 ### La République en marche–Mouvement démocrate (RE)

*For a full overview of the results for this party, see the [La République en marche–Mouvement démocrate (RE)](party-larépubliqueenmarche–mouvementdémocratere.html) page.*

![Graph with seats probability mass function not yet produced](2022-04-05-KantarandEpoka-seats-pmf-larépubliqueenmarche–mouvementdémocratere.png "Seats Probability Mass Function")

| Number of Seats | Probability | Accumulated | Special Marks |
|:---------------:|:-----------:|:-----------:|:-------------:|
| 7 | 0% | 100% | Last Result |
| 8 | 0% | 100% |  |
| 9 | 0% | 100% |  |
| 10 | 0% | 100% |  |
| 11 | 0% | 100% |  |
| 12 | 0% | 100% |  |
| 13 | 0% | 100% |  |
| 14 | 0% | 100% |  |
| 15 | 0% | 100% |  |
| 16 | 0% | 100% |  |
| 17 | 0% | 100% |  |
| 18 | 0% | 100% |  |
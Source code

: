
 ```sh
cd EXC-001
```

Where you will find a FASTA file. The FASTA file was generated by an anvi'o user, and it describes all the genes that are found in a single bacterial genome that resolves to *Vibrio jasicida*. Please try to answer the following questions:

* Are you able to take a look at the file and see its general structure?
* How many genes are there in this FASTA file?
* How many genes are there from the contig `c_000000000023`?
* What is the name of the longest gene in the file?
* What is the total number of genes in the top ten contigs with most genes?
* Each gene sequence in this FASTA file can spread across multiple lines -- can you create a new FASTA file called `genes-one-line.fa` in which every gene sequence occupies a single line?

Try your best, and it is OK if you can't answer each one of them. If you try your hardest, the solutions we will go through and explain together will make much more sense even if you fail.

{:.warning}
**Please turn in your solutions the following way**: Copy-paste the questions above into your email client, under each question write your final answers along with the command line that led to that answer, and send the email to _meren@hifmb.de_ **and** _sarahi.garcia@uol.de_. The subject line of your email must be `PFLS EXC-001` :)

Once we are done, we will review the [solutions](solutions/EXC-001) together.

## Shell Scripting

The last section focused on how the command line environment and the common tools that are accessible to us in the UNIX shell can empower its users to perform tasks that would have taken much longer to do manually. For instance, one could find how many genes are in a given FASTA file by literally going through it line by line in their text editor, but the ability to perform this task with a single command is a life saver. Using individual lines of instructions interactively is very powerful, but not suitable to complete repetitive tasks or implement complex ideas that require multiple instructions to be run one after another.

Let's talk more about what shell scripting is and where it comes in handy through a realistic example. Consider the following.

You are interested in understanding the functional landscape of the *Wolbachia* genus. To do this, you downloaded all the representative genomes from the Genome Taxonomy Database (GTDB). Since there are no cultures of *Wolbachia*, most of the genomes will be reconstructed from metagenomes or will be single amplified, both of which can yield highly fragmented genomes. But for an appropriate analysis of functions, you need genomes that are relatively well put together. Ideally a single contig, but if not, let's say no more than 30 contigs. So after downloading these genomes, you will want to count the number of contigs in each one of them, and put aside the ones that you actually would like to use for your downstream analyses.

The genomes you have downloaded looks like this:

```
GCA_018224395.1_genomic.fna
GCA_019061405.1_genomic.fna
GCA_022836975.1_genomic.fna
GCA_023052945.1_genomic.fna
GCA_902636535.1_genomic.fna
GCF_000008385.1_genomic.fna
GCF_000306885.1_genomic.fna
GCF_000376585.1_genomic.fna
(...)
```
::::::
» **EXERCISE OBJECTIVE**
A word-for-word copy of the lines above from the one with "with seats probability" through the one with "a single line?", inclusive, is the only output wanted.

» **RESULT BELOW**
![Graph with seats probability mass function not yet produced](2022-04-05-KantarandEpoka-seats-pmf-larépubliqueenmarche–mouvementdémocratere.png "Seats Probability Mass Function")

| Number of Seats | Probability | Accumulated | Special Marks |
|:---------------:|:-----------:|:-----------:|:-------------:|
| 7 | 0% | 100% | Last Result |
| 8 | 0% | 100% |  |
| 9 | 0% | 100% |  |
| 10 | 0% | 100% |  |
| 11 | 0% | 100% |  |
| 12 | 0% | 100% |  |
| 13 | 0% | 100% |  |
| 14 | 0% | 100% |  |
| 15 | 0% | 100% |  |
| 16 | 0% | 100% |  |
| 17 | 0% | 100% |  |
| 18 | 0% | 100% |  |
Source code

:
 ```sh
cd EXC-001
```

Where you will find a FASTA file. The FASTA file was generated by an anvi'o user, and it describes all the genes that are found in a single bacterial genome that resolves to *Vibrio jasicida*. Please try to answer the following questions:

* Are you able to take a look at the file and see its general structure?
* How many genes are there in this FASTA file?
* How many genes are there from the contig `c_000000000023`?
* What is the name of the longest gene in the file?
* What is the total number of genes in the top ten contigs with most genes?
* Each gene sequence in this FASTA file can spread across multiple lines -- can you create a new FASTA file called `genes-one-line.fa` in which every gene sequence occupies a single line?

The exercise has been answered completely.